I recently returned from a two-and-a-half month trip to Chile. My travel companions were my very own tall, dark, and handsome Chilean husband and my one-year-old half-Chilean, quarter-Spanish, and quarter-Uruguayan daughter, born in the United States. The immigration police who received us in both Chile and the United States must have been amused at seeing a family with three different passports: Chilean, Spanish, and U.S.
But before I continue writing about my traveling adventure with a nine- to twelve-month-old, an introduction about my life as a nomad (third-cultured kid, transculture kid, or however you want to label me) is more than necessary to understand where I’m coming from (literally speaking).
I was born in Montevideo, Uruguay, a small South American country surrounded by three giants: Argentina, Brazil, and the Atlantic Ocean. In the Switzerland of South America, as many call Uruguay, my mother, a green-eyed, light-haired Uruguayan of Italian descent met and fell in love with her very own tall, dark, and-handsome man—but her’s came from Spain. I was born into this mixed, yet culturally very similar, marriage and at eight months of age, my life as a “third-cultured kid” began.
My first stop was Salta, Argentina; unfortunately, my only memories of Salta are about trivial things, like getting baths in what seemed to be a huge tub in our house, getting scared seeing my mother’s face covered with white face cream, and being dragged out of a pool in the middle of a windstorm (okay, that last one is not so trivial after all). That followed a quick return to Uruguay and the decision to move to Spain, where we would stay “forever.”
With that promise, Spain became “home.” At age six, when I arrived, I quickly gained the Spanish accent that kids in Ecuador would later make fun of. My family became fans of Real Madrid and continued living in a culture similar to what we had been used to in Uruguay, thanks to my dad and grandparents, who had maintained their Spanish culture as much as possible while living in Uruguay. I listened to tango and flamenco and ate milanesas and jamón serrano. I felt normal with this dual, yet culturally rich, environment; I went to Seville, Barcelona, Paris, and Euro-Disney and stayed at roadside Formule 1 hotels on our road trip from Madrid to Paris.
But the idea to stay in Spain “forever” had to change, due to my father’s church assignment with the Church of Jesus Christ of Latter-Day Saints. That assignment took us to Ecuador, Colombia, the United States, and Chile. Every summer while we were away, we would return to Spain to feel like we belonged somewhere. While my parents lived in Chile, I met the Chilean who is now my husband and became old enough to leave home to go to college. While I was in college, my parents got transferred to England and then to the Dominican Republic, where they are now. I have yet to visit the DR, but after my trip to Chile, I will definitely be more prepared, now that I’m not traveling solo anymore.
As a single, dependent young girl, traveling was a breeze. I learned to love staying awake the night before feeling nervous and expectant about traveling for long hours on a plane the next day.
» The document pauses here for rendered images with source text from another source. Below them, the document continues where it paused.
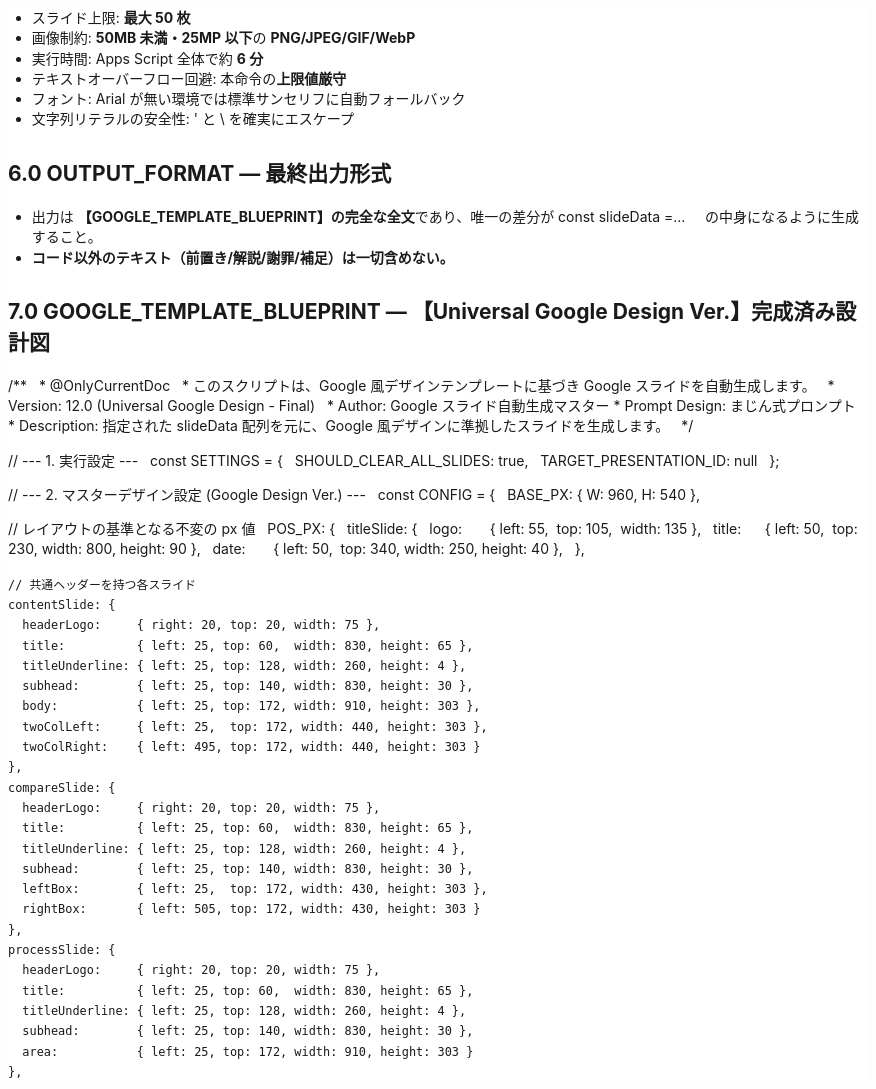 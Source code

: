 - スライド上限: **最大 50 枚**
- 画像制約: **50MB 未満・25MP 以下**の **PNG/JPEG/GIF/WebP**
- 実行時間: Apps Script 全体で約 **6 分**
- テキストオーバーフロー回避: 本命令の**上限値厳守**
- フォント: Arial が無い環境では標準サンセリフに自動フォールバック
- 文字列リテラルの安全性: ' と \\ を確実にエスケープ

## **6.0 OUTPUT_FORMAT — 最終出力形式**

- 出力は **【GOOGLE_TEMPLATE_BLUEPRINT】の完全な全文**であり、唯一の差分が const slideData \=...  
    の中身になるように生成すること。
- **コード以外のテキスト（前置き/解説/謝罪/補足）は一切含めない。**

## **7.0 GOOGLE_TEMPLATE_BLUEPRINT — 【Universal Google Design Ver.】完成済み設計図**

/\*\*   \* @OnlyCurrentDoc   \* このスクリプトは、Google 風デザインテンプレートに基づき Google スライドを自動生成します。   \* Version: 12.0 (Universal Google Design \- Final)   \* Author: Google スライド自動生成マスター \* Prompt Design: まじん式プロンプト   \* Description: 指定された slideData 配列を元に、Google 風デザインに準拠したスライドを生成します。  
\*/

// \--- 1\. 実行設定 \---  
const SETTINGS \= {  
SHOULD_CLEAR_ALL_SLIDES: true,  
TARGET_PRESENTATION_ID: null  
};

// \--- 2\. マスターデザイン設定 (Google Design Ver.) \---  
const CONFIG \= {  
BASE_PX: { W: 960, H: 540 },

// レイアウトの基準となる不変の px 値  
POS_PX: {  
titleSlide: {  
logo:       { left: 55,  top: 105,  width: 135 },  
title:      { left: 50,  top: 230, width: 800, height: 90 },  
date:       { left: 50,  top: 340, width: 250, height: 40 },  
},

```
// 共通ヘッダーを持つ各スライド  
contentSlide: {  
  headerLogo:     { right: 20, top: 20, width: 75 },  
  title:          { left: 25, top: 60,  width: 830, height: 65 },  
  titleUnderline: { left: 25, top: 128, width: 260, height: 4 },  
  subhead:        { left: 25, top: 140, width: 830, height: 30 },  
  body:           { left: 25, top: 172, width: 910, height: 303 },  
  twoColLeft:     { left: 25,  top: 172, width: 440, height: 303 },  
  twoColRight:    { left: 495, top: 172, width: 440, height: 303 }  
},  
compareSlide: {  
  headerLogo:     { right: 20, top: 20, width: 75 },  
  title:          { left: 25, top: 60,  width: 830, height: 65 },  
  titleUnderline: { left: 25, top: 128, width: 260, height: 4 },  
  subhead:        { left: 25, top: 140, width: 830, height: 30 },  
  leftBox:        { left: 25,  top: 172, width: 430, height: 303 },  
  rightBox:       { left: 505, top: 172, width: 430, height: 303 }  
},  
processSlide: {  
  headerLogo:     { right: 20, top: 20, width: 75 },  
  title:          { left: 25, top: 60,  width: 830, height: 65 },  
  titleUnderline: { left: 25, top: 128, width: 260, height: 4 },  
  subhead:        { left: 25, top: 140, width: 830, height: 30 },  
  area:           { left: 25, top: 172, width: 910, height: 303 }  
},  
```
After I got married, the two years my body remained planeless were a nightmare: I dropped off or picked up friends at the airport and with melancholy checked the departures and arrivals. wishing I were coming or going somewhere.
To my great joy and excitement, after our first daughter was born, we decided that it was time to take our first trip to Chile, so that my husband’s family could meet her. When we made the decision final, I got goose bumps about traveling, just like I used to before I was a parent. I obviously didn’t know what was ahead of me.